#Sulpezzo – Lo stato del web nel 2014

Il resoconto. È appena stato pubblicato il rapporto State of the Internet 2014, cioè la raccolta di dati e statistiche che permettono di inquadrare quali sono le tendenze verso cui si dirigono le attenzioni degli utenti e di conseguenza come dovrebbe rispondere chi lavora con le nuove tecnologie (forse i giornalisti?).

Più mobile, meno internet. Innanzitutto c’è un’evidente crescita del mercato tablet (+52%) e smartphone (+20%), contro una diminuzione dell’espansione di Internet (-10%). Il traffico di dati mobile è decisamente in aumento (+81%) e questo fa pensare come sia sempre più importante concentrarsi su piattaforme e formati che siano più adattabili a uno smartphone o un tablet piuttosto che a un pc. Questi ultimi non sono infatti mai cresciuti così tanto come stanno invece dimostrando i loro cugini, più piccoli ma evidentemente più ricercati.

C’è da aggiungere come i tablet siano sì in crescita, ma rimangono uno strumento utilizzato da appena il 6% della popolazione mondiale, contro il 78% che utilizza la TV o il 73% che possiede ancora un telefono cellulare.

L’aumento del mobile e del tablet comporta un’ulteriore riduzione nell’utilizzo degli altri media, come la radio o i giornali di carta.
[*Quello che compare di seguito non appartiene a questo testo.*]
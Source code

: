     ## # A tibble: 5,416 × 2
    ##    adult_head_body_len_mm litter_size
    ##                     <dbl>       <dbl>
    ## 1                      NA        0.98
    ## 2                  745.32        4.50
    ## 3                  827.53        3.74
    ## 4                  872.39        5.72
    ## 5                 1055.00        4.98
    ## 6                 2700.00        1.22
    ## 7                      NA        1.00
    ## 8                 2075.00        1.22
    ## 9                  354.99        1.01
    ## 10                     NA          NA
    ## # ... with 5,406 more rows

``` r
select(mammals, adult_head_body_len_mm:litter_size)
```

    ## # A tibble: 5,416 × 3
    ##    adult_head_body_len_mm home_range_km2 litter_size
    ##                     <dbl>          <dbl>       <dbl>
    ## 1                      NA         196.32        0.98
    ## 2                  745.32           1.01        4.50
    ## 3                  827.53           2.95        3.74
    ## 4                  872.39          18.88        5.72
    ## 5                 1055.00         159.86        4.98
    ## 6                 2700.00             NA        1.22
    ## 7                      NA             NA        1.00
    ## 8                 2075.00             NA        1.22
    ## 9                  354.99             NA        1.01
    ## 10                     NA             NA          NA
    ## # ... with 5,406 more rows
La televisione invece continua a resistere.

Più bit meno carta. La tendenza degli utenti è però abbastanza chiara: sempre meno persone leggono giornali o libri di carta (5% della popolazione mondiale) o ascoltano la radio (12%). La televisione rimane il media più utilizzato (38%), ma è inseguito da internet (25%) e dai mobile (20%). Ciò è anche dovuto al fatto che quando guardiamo il piccolo schermo tendiamo comunque a messaggiare o twittare, magari proprio raccontando quello che sta accadendo in tv.
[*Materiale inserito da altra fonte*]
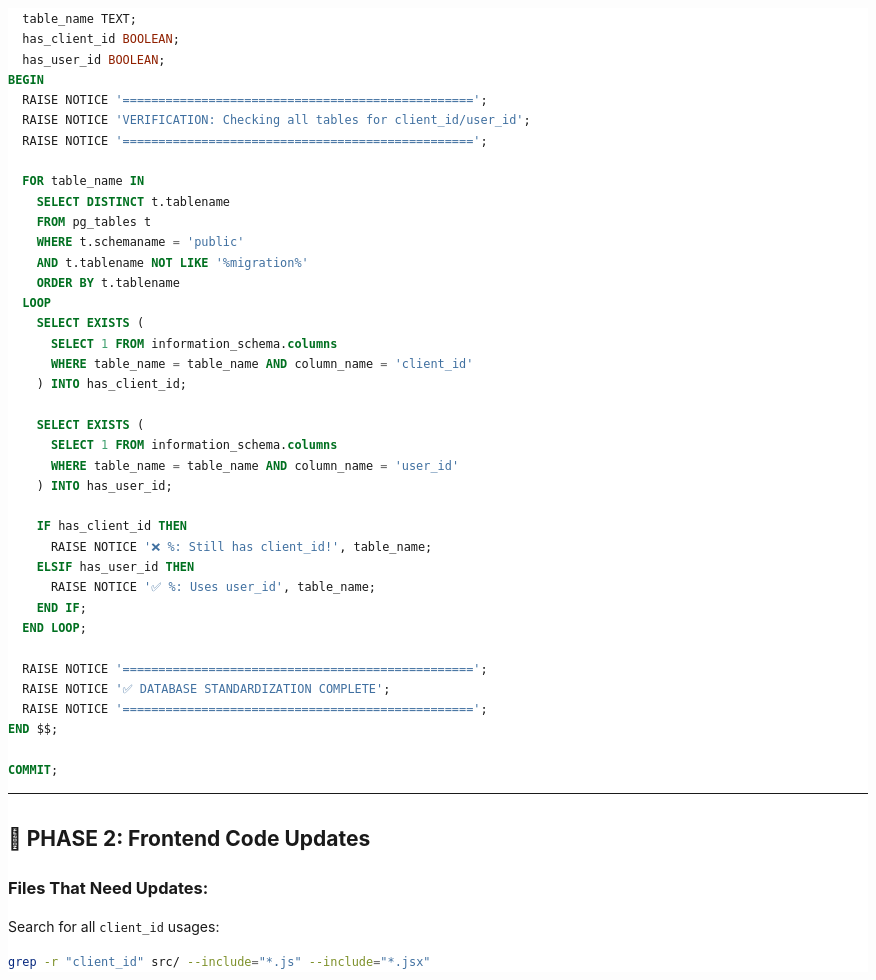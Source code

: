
 ```sql
  table_name TEXT;
  has_client_id BOOLEAN;
  has_user_id BOOLEAN;
BEGIN
  RAISE NOTICE '=================================================';
  RAISE NOTICE 'VERIFICATION: Checking all tables for client_id/user_id';
  RAISE NOTICE '=================================================';
  
  FOR table_name IN 
    SELECT DISTINCT t.tablename 
    FROM pg_tables t 
    WHERE t.schemaname = 'public'
    AND t.tablename NOT LIKE '%migration%'
    ORDER BY t.tablename
  LOOP
    SELECT EXISTS (
      SELECT 1 FROM information_schema.columns 
      WHERE table_name = table_name AND column_name = 'client_id'
    ) INTO has_client_id;
    
    SELECT EXISTS (
      SELECT 1 FROM information_schema.columns 
      WHERE table_name = table_name AND column_name = 'user_id'
    ) INTO has_user_id;
    
    IF has_client_id THEN
      RAISE NOTICE '❌ %: Still has client_id!', table_name;
    ELSIF has_user_id THEN
      RAISE NOTICE '✅ %: Uses user_id', table_name;
    END IF;
  END LOOP;
  
  RAISE NOTICE '=================================================';
  RAISE NOTICE '✅ DATABASE STANDARDIZATION COMPLETE';
  RAISE NOTICE '=================================================';
END $$;

COMMIT;
```

---

## 🔧 **PHASE 2: Frontend Code Updates**

### **Files That Need Updates:**

Search for all `client_id` usages:
```bash
grep -r "client_id" src/ --include="*.js" --include="*.jsx"
```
La conseguenza è semplice: la pubblicità si dirige verso altri mercati, cioè quelli del web, riducendo gli investimenti nella carta, ma mantenendoli (forse ancora per qualche tempo) stabili per la radio e per la tv.

La cultura dell’immagine. Infine, le foto risultano sempre più importanti. I contenuti condivisi sono sempre di più affiancati da immagini e non è un caso, come scrive l’Internazionale, che Facebook abbia comprato Istrangram e Whatsapp. Comprendere queste tendenze e intercettarle potrebbe essere la chiave per ottenere successo nei prossimi anni dal punto di vista imprenditoriale (e giornalistico).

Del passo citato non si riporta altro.